Big Sur. The name still roars softly like the sound of waves in my ears. The smell of salt water, sand and seaside scrub is your constant companion along the Highway 1, until  you dive into the red wood forest where you feel like walking in mother natures womb. Isolated and quirky, Big Sur is a dreamy get-away from the frenzies of San Francisco and LA, yet it feels like a whole different world.

Santa Cruz and Monterey
We started our trip from San Francisco and first stopped in Santa Cruz, where we put up tent at the New Brighton Beach State Beach camp site. We arrived somewhat late, put up tent and headed down to the beach. The weather was grey and windy and the beach smelly and full of flies. So we drove back into Santa Cruz, but we were lucky enough to arrive one day after the famous board walk had closed its doors for the season. Make sure to check out their hours of operation.

The next morning we headed on to Monterey for breakfast. I am not a big Starbucks fan, but here we it was the surest bet and had a nice view on cannery row. Monterrey is a cute sleepy little former fisher men's town and the old fish canning industry district has been transformed to accommodate tourists. We quickly checked out the vintage shops and then headed on, as here begins the big empty Sur...

Pfeiffer State Park

Our base camp for the rest of the trip became the Pfeiffer State Park Campground and Lodge. The Big Sur River cuts a deep canyon into the Santa Lucia Mountains, filled with red wood and pine trees. We put up tent under the branches of a massive red wood tree, chasing away a squirrel.
From there, we started our first hike up a trail that started right on the campground.
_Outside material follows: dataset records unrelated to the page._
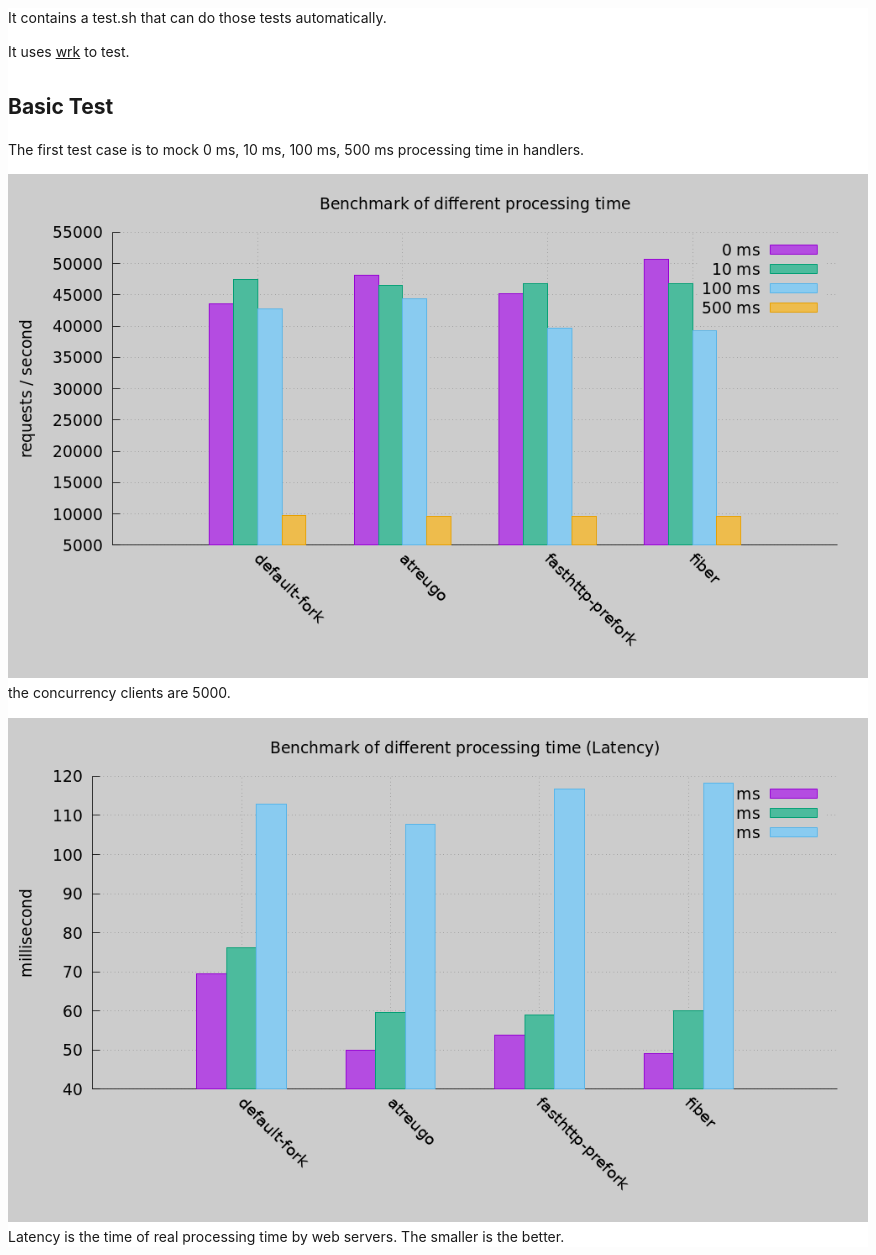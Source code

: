 It contains a test.sh that can do those tests automatically.

It uses [wrk](https://github.com/wg/wrk/) to test.

## Basic Test
The first test case is to mock 0 ms, 10 ms, 100 ms, 500 ms processing time in handlers.

![Benchmark (Round 3)](benchmark.png)
the concurrency clients are 5000.

![Latency (Round 3)](benchmark_latency.png)
Latency is the time of real processing time by web servers. The smaller is the better.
It let us up the hills through pockets of deep forest and across bare strips of rock. A nice little workout after spending so much time in the car.
After the hike, we headed to Nepenthe for dinner. The restaurant sits atop a hill and boasts the most wonderful views of the coast line. There's a cafe and and a little shop as well, offering souvenirs and nic nacs.
The next morning we woke up early, as you usually do when camping and before breakfast walked up to the Pfeiffer State Park waterfalls. The easy 20 min hike starts right across from the Lodge and restaurant entrance.

Henry Miller Memorial Library, Sand Dollar Beach and Pfeiffer Beach

After the hike the coffee shop in the Lodge was open, we fuelled up on caffeine and drove down towards Sand Dollar Beach. Along the way, we stopped at the lovingly quirky Henry Miller Memorial Library, the only cultural place for the inhabitants of Big Sur that hosts concerts, readings and more.
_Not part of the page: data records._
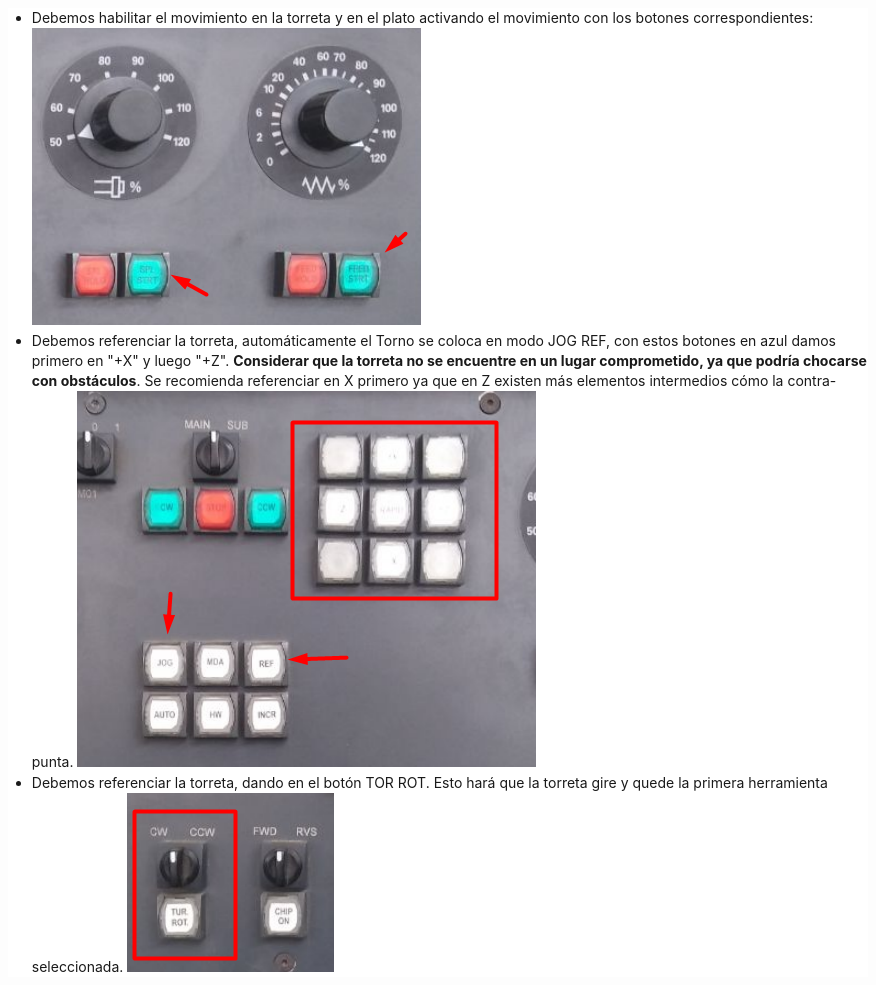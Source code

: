 + Debemos habilitar el movimiento en la torreta y en el plato activando el movimiento con los botones correspondientes: 
![](attachment/5a3244f4efe3a421e374559a42e8cc61.png)
+ Debemos referenciar la torreta, automáticamente el Torno se coloca en modo JOG REF, con estos botones en azul damos primero en "+X" y luego "+Z".  **Considerar que la torreta no se encuentre en un lugar comprometido, ya que podría chocarse con obstáculos**. Se recomienda referenciar en X primero ya que en Z existen más elementos intermedios cómo la contra-punta.
![](attachment/a3f788ec6ca4e5908b4f29f7d6aa7591.png)
+ Debemos referenciar la torreta, dando en el botón TOR ROT. Esto hará que la torreta gire y quede la primera herramienta seleccionada.
![](attachment/d50486eab6c23c3b90584566ed10cdb2.png)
Further down, we had a dip at Sand Dollar Beach, one of the largest stretches of white sand along the coast. The clouds finally parted and let through a little bit of sunlight. Just enough to get sunburned.

On our way back to camp, we had a quick stop at Pfeiffer State Beach, a lovely sandy beach dotted with harsh rocks. Truly romantic in the last rays of daylight...


Julia Pfeiffer Burns State Park and whale watching in the sun

Our last day strted with breakfast at the Big Sur Bakery. It has good coffee but also pretty expensive - I was not mentally prepared to pay 6$ for a coffee.
The Julia Pfeiffer Burns State Park is only a small but even more beautiful beach, that used to belong to a friend of said woman. A modernistic bungalow overlooked the beach, but the building was torn down. Now the foundations remain and the beach is sealed off to visitors, but pretty to look at.

While driving back North towards San Francisco, the clouds finally opened up and Big Sur presented itself in a whole different light. The ocean glistened in azur blue and suddenly we discovered whales! Fascinated, we pulled over right into the driveway of Rocky Point Restaurant and, completely amazed, sat down at a table and ordered lunch. The view and the sun lulled us in, and after the meal we moved to the terrace to have cocktails.